Zrobiła się totalna dygresja w temacie, i piszemy o dwóch różnych rzeczach - ja o szacunkowym składzie nawozu, Ty o metodologii testowania i dokładności.
Rfck napisał(a):To jest test na zasadność Twoich pomiarów. Jeśli zmierzysz np.
Easy life który podaje takie informacje, będziesz wiedział czy Twoje testy się sprawdzają.
Nie mam nawozu
Easy Life. Pewnie z ciekawości i dla radości z obcowania z chemią, tak jak piszesz, bym go sprawdził. Tylko po co, skoro jest znane stężenie dawki. Zresztą, jak wspomniałem w pierwszej wiadomości, to jest określenie rzędu wielkości, bo na tyle pozwala zastosowana przeze mnie metoda. Mnie taka informacja wystarczy. A nie widzę powodu, by się nią nie podzielić z innymi, co uczyniłem. Jakbym chciał mieć dokładny pomiar, to bym pewnie badał próbkę spektrometrem a nie testem kropelkowym
Poza tym, nie jestem pierwszy -
link. Rfck napisał(a):Poza tym niektóre nawozy są w takiej formie że nie są wychwytywane przez testy.
Zgoda - ani w stanie "surowym" ani po dozowaniu do akwarium. Dlatego testy nie są remedium, tylko obserwacja roślin. Testy są po to, żeby pomóc, a nie zastąpić inne metody analizy. Tylko nie o tym jest ten wątek...
Rfck napisał(a):Poza tym najlepszym pomysłem byłoby napisać do producenta nawozów z takim zapytaniem.
Zgoda, tyle, że - raz - przetrząsając Internet znajdziesz niejeden taki wątek z informacją "producent odmówił podania składu". Dwa - nie ma frajdy z robienia testu samego w sobie.
Dziękuję. Pouczający.
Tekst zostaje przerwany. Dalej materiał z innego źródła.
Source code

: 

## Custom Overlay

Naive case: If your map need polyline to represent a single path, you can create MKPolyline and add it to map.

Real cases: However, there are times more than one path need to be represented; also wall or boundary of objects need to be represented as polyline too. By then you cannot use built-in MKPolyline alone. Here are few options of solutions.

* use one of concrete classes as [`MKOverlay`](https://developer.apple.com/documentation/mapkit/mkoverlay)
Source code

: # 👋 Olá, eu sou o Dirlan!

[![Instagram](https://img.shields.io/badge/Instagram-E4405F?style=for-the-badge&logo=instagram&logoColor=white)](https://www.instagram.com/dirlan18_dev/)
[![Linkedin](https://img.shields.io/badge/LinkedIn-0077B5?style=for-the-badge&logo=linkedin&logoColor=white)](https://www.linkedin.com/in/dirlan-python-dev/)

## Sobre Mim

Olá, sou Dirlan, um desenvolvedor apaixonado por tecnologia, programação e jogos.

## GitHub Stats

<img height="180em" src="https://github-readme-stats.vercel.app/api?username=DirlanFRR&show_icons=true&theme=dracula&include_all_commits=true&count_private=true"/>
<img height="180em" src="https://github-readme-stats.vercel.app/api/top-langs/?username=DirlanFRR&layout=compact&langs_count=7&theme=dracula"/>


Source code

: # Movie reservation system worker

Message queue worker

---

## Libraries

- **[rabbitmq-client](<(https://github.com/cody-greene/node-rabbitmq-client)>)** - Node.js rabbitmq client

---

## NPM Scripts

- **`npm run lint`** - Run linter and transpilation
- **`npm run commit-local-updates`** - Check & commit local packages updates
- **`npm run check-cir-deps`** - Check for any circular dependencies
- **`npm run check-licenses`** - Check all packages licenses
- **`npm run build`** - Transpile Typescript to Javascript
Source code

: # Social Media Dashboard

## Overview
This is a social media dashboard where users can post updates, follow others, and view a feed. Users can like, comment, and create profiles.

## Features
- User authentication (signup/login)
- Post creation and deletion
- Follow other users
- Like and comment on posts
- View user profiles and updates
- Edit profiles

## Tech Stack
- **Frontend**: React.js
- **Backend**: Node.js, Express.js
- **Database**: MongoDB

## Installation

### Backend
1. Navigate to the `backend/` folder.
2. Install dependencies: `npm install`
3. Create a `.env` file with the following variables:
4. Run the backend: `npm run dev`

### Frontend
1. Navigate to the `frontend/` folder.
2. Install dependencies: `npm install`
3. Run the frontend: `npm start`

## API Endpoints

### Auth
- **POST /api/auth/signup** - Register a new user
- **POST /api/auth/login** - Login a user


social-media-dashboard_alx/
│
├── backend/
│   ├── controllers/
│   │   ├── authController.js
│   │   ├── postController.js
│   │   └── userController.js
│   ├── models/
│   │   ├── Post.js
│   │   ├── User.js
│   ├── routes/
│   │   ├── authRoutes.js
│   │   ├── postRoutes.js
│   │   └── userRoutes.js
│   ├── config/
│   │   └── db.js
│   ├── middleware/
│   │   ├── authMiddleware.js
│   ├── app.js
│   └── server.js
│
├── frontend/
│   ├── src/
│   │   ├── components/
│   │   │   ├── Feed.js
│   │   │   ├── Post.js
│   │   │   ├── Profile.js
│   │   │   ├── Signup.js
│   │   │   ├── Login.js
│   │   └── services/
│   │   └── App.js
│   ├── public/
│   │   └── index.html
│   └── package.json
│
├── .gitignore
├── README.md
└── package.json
Tylko co on wnosi do tematu?
Rfck napisał(a):Który producent podaje informacje że podnosi "o około" ?
Np. Blue-Line. Planta Gainer nie podaje, a Aquabotanique podaje, tyle, że objętość dozowana pompką to nie jest idealnie 1ml, więc wychodzi "około". I dobrze - akwarium to nie apteka. I nie o to chodzi, by ją z niego zrobić.